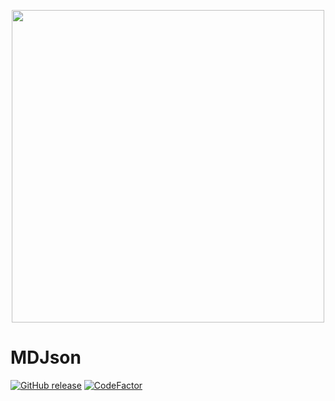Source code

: <p align="center">
  <img width="500px" src="assets/textures/logo.png"/>
</p>

# MDJson

[![GitHub release](https://img.shields.io/github/release/zNotChill/.svg)](https://github.com/zNotChill/MDJson/releases/latest)
[![CodeFactor](https://www.codefactor.io/repository/github/zNotChill/MDJson/badge)](https://www.codefactor.io/repository/github/zNotChill/MDJson)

◆ Problem details
Could you reproduce every record above exactly, leaving out any pictures?

◆ Exercise output
Source code

: <p align="center">
  <img width="500px" src="assets/textures/logo.png"/>
</p>

# MDJson

[![GitHub release](https://img.shields.io/github/release/zNotChill/.svg)](https://github.com/zNotChill/MDJson/releases/latest)
[![CodeFactor](https://www.codefactor.io/repository/github/zNotChill/MDJson/badge)](https://www.codefactor.io/repository/github/zNotChill/MDJson)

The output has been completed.